The entries that follow include a run beginning at the line with "[Deck Layout](fulcrum.html#idp140478704895296)" and ending at the line with "manned missions."; restate that run word for word and leave the rest out.
===== SUPPLIED MATERIAL
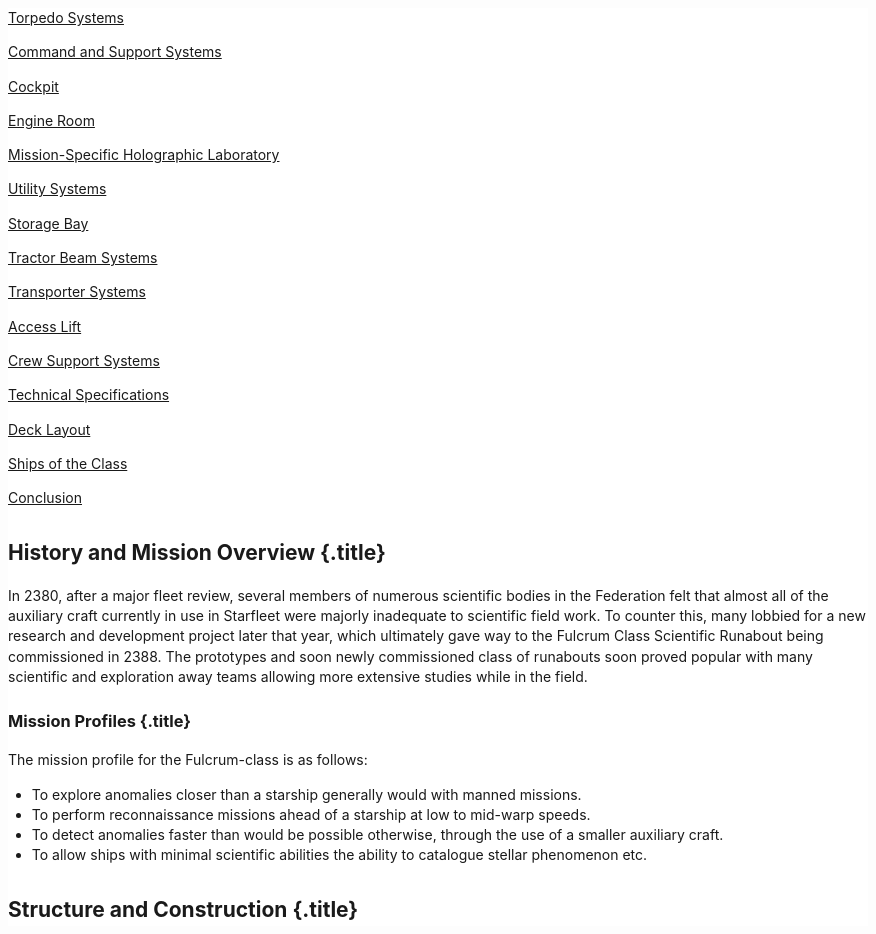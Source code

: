 [Torpedo Systems](fulcrum.html#idp140478704830848)

[Command and Support Systems](fulcrum.html#idp140478704833024)

[Cockpit](fulcrum.html#idp140478704833728)

[Engine Room](fulcrum.html#idp140478704835344)

[Mission-Specific Holographic
Laboratory](fulcrum.html#idp140478704837248)

[Utility Systems](fulcrum.html#idp140478704843136)

[Storage Bay](fulcrum.html#idp140478704843824)

[Tractor Beam Systems](fulcrum.html#idp140478704845600)

[Transporter Systems](fulcrum.html#idp140478704847328)

[Access Lift](fulcrum.html#idp140478704848832)

[Crew Support Systems](fulcrum.html#idp140478704850320)

[Technical Specifications](fulcrum.html#idp140478704854240)

[Deck Layout](fulcrum.html#idp140478704895296)

[Ships of the Class](fulcrum.html#idp140478704908304)

[Conclusion](fulcrum.html#idp140478704926704)

History and Mission Overview {.title}
----------------------------

In 2380, after a major fleet review, several members of numerous
scientific bodies in the Federation felt that almost all of the
auxiliary craft currently in use in Starfleet were majorly inadequate to
scientific field work. To counter this, many lobbied for a new research
and development project later that year, which ultimately gave way to
the Fulcrum Class Scientific Runabout being commissioned in 2388. The
prototypes and soon newly commissioned class of runabouts soon proved
popular with many scientific and exploration away teams allowing more
extensive studies while in the field.

### Mission Profiles {.title}

The mission profile for the Fulcrum-class is as follows:

-   To explore anomalies closer than a starship generally would with
    manned missions.
-   To perform reconnaissance missions ahead of a starship at low to
    mid-warp speeds.
-   To detect anomalies faster than would be possible otherwise, through
    the use of a smaller auxiliary craft.
-   To allow ships with minimal scientific abilities the ability to
    catalogue stellar phenomenon etc.

Structure and Construction {.title}
--------------------------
==========
* [REPLY]:
[Deck Layout](fulcrum.html#idp140478704895296)

[Ships of the Class](fulcrum.html#idp140478704908304)

[Conclusion](fulcrum.html#idp140478704926704)

History and Mission Overview {.title}
----------------------------

In 2380, after a major fleet review, several members of numerous
scientific bodies in the Federation felt that almost all of the
auxiliary craft currently in use in Starfleet were majorly inadequate to
scientific field work. To counter this, many lobbied for a new research
and development project later that year, which ultimately gave way to
the Fulcrum Class Scientific Runabout being commissioned in 2388. The
prototypes and soon newly commissioned class of runabouts soon proved
popular with many scientific and exploration away teams allowing more
extensive studies while in the field.

### Mission Profiles {.title}

The mission profile for the Fulcrum-class is as follows:

-   To explore anomalies closer than a starship generally would with
    manned missions.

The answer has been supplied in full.